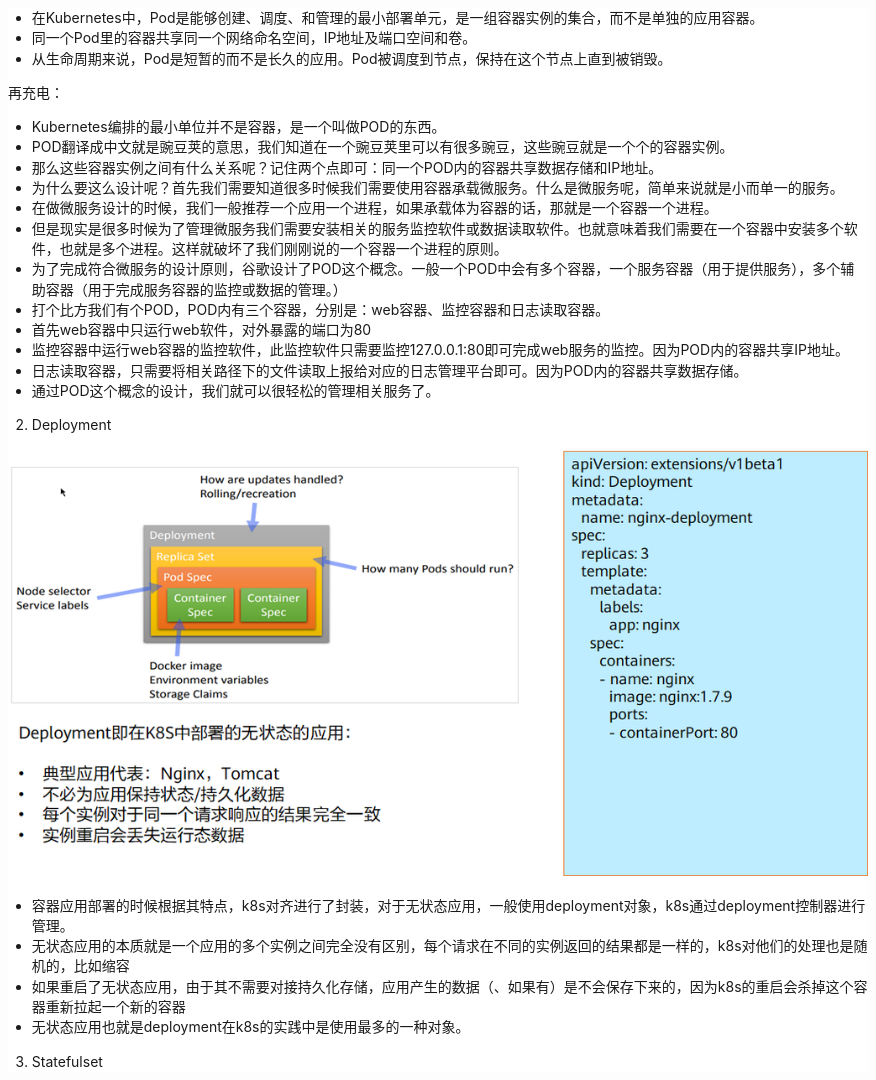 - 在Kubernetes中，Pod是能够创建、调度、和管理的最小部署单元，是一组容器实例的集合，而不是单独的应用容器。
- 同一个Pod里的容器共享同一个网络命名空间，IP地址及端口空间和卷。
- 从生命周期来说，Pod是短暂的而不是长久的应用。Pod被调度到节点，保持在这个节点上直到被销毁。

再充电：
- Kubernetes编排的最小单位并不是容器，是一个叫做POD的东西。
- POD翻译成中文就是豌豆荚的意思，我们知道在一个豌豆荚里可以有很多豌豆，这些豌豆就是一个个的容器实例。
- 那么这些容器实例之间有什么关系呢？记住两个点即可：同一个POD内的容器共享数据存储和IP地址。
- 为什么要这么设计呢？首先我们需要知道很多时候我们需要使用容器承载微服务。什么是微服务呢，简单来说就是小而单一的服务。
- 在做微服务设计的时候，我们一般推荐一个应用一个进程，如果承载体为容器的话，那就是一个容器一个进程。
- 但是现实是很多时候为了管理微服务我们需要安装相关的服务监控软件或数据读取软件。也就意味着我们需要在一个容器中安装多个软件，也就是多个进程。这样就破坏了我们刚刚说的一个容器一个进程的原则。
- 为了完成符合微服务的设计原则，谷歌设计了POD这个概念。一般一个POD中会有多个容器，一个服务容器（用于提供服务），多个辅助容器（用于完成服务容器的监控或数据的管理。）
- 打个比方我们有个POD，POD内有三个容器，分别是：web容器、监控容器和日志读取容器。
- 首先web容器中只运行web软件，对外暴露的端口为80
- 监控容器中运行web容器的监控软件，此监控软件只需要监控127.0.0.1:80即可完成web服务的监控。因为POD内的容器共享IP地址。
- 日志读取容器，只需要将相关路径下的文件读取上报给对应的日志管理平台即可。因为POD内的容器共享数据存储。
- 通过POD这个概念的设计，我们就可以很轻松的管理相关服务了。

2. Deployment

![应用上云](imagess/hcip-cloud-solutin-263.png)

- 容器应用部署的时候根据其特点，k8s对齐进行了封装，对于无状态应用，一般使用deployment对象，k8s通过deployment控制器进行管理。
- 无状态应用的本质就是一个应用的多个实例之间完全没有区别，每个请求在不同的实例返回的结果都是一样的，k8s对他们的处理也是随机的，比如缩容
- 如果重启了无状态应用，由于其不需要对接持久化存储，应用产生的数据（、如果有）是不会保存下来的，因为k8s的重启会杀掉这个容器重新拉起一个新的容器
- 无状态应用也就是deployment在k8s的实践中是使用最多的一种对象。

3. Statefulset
* * * * * * *
_WHAT TO DO_
What is needed is an exact copy of the lines from the start of the records through the line containing "- 那么这些容器实例之间有什", with no pictures.

_ANSWER FOR THIS EXERCISE_
 - 在Kubernetes中，Pod是能够创建、调度、和管理的最小部署单元，是一组容器实例的集合，而不是单独的应用容器。
- 同一个Pod里的容器共享同一个网络命名空间，IP地址及端口空间和卷。
- 从生命周期来说，Pod是短暂的而不是长久的应用。Pod被调度到节点，保持在这个节点上直到被销毁。

再充电：
- Kubernetes编排的最小单位并不是容器，是一个叫做POD的东西。
- POD翻译成中文就是豌豆荚的意思，我们知道在一个豌豆荚里可以有很多豌豆，这些豌豆就是一个个的容器实例。
- 那么这些容器实例之间有什么关系呢？记住两个点即可：同一个POD内的容器共享数据存储和IP地址。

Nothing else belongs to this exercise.